───── DATA FOR THE TASK

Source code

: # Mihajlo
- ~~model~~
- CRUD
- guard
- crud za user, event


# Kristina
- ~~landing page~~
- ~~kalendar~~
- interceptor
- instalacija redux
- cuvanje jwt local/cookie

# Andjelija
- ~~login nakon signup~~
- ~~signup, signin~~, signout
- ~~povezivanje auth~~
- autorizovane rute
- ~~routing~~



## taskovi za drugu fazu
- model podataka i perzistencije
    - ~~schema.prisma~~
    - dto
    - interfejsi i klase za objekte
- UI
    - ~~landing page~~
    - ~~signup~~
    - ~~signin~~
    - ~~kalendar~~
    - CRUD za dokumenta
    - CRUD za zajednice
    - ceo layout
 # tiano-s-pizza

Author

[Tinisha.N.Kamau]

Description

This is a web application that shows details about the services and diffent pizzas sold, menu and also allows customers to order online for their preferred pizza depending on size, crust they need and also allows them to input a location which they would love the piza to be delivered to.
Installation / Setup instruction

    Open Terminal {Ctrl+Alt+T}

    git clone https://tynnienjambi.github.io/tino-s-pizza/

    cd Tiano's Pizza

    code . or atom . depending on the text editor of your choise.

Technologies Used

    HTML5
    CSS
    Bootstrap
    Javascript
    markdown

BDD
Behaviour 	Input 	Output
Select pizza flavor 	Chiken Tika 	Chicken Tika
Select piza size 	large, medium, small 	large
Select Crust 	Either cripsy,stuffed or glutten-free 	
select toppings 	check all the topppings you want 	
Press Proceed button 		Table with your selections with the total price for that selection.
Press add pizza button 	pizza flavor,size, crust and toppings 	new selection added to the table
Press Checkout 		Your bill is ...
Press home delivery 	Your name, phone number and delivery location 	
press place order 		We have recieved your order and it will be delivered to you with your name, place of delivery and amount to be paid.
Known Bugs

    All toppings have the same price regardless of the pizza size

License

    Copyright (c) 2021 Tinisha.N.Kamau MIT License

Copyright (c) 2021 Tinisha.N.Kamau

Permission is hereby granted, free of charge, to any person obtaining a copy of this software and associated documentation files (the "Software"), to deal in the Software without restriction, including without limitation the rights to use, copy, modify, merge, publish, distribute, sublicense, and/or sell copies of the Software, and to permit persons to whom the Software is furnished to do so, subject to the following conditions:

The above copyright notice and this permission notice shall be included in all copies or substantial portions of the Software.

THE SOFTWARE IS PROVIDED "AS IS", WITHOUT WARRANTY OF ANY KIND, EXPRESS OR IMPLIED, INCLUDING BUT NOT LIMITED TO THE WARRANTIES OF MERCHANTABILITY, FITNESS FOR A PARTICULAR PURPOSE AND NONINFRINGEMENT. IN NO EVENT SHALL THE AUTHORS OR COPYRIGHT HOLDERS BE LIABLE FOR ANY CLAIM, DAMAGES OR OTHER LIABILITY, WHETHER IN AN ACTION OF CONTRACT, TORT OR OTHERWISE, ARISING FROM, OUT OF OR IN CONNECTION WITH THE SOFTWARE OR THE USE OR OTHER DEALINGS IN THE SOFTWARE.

──────────
───── DATA FOR THE TASK

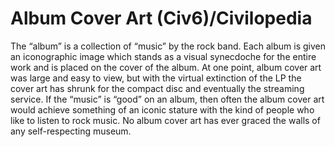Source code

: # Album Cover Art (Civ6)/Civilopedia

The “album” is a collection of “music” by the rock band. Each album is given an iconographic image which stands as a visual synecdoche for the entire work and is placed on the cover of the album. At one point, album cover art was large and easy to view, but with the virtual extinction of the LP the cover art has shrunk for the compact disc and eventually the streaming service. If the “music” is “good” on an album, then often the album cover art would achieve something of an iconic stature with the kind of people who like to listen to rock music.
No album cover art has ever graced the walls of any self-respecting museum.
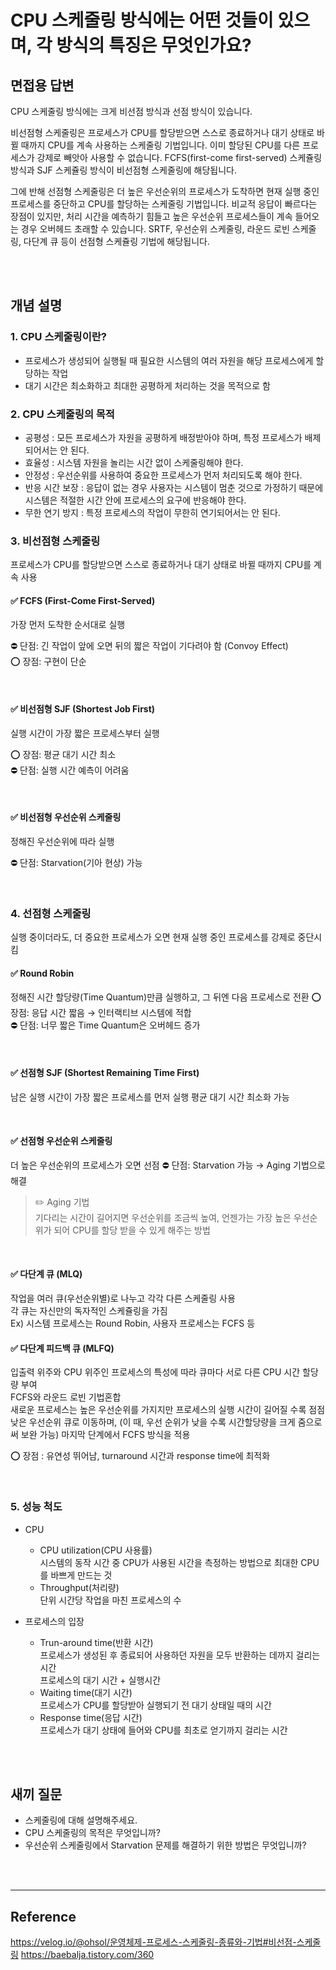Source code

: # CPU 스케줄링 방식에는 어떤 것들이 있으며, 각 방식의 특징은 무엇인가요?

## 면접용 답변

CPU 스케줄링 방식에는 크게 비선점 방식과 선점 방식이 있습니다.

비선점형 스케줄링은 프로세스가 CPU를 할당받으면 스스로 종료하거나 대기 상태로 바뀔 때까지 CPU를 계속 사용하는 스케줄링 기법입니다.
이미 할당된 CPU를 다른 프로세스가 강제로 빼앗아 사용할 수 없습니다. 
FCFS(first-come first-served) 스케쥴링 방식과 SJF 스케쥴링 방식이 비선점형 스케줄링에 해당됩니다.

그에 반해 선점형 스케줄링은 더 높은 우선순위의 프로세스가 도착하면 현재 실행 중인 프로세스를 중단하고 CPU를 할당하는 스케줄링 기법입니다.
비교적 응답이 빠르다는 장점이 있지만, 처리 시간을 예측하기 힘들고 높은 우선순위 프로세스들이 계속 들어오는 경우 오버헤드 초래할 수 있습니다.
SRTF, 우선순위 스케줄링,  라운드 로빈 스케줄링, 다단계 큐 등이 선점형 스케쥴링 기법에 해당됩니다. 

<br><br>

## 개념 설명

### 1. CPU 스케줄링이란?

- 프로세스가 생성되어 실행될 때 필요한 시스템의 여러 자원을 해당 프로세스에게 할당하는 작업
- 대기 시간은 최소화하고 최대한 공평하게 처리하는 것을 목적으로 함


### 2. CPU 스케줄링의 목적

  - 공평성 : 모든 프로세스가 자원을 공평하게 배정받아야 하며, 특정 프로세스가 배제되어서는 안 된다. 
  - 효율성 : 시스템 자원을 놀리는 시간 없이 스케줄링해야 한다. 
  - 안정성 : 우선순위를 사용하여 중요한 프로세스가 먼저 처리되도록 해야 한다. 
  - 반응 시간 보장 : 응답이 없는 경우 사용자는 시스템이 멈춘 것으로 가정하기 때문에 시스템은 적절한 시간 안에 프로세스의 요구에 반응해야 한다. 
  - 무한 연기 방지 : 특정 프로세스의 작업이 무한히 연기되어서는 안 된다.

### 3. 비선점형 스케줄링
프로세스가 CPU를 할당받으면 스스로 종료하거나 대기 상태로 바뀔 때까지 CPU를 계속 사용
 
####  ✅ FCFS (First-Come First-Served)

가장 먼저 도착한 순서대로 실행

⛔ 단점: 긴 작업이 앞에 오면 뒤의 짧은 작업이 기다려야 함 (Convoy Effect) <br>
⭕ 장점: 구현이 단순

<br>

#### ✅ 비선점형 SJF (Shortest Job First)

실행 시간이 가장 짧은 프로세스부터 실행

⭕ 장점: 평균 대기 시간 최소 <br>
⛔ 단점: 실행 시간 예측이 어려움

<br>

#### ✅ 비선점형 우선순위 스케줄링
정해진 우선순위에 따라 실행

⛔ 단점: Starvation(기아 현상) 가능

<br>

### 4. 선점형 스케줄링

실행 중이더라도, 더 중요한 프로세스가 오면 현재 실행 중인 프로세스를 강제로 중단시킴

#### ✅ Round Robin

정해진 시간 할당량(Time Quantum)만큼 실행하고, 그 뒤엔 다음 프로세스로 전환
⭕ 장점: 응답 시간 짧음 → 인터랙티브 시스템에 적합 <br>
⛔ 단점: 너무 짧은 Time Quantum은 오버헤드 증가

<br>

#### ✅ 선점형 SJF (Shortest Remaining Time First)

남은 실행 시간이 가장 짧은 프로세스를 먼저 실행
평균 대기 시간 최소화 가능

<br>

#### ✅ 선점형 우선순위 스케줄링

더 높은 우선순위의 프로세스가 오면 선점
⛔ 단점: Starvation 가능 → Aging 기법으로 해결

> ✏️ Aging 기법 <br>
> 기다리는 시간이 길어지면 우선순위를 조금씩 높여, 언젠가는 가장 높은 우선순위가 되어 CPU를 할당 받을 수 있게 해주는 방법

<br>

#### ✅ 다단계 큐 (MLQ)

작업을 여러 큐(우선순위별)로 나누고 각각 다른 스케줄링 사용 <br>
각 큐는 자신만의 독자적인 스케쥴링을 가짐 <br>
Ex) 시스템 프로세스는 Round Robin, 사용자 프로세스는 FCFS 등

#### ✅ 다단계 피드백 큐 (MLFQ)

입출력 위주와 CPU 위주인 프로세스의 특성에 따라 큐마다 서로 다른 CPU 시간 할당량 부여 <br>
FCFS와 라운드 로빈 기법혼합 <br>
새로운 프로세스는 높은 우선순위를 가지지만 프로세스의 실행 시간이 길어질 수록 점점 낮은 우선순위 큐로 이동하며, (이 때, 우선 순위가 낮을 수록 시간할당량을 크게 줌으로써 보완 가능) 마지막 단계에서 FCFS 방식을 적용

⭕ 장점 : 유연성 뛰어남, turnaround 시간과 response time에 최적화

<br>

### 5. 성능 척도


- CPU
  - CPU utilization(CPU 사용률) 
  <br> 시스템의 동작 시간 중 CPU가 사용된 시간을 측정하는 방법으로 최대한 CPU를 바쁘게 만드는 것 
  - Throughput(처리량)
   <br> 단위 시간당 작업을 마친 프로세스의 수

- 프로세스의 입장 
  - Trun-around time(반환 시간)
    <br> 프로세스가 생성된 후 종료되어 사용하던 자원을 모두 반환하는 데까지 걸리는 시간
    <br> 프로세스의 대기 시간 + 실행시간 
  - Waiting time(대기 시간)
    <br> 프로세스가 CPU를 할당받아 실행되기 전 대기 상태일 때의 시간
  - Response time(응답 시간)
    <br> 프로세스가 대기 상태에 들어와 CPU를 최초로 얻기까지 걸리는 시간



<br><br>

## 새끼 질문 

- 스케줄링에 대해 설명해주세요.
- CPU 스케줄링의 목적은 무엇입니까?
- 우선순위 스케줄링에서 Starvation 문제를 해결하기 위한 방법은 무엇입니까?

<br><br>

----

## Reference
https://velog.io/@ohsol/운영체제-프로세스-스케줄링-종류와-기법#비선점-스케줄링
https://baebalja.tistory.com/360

──────────

THE TASK: Lines in the records above that carry the word "무엇입니까" are to be located and copied.

ANSWER TO THE PROBLEM:
- CPU 스케줄링의 목적은 무엇입니까?
- 우선순위 스케줄링에서 Starvation 문제를 해결하기 위한 방법은 무엇입니까?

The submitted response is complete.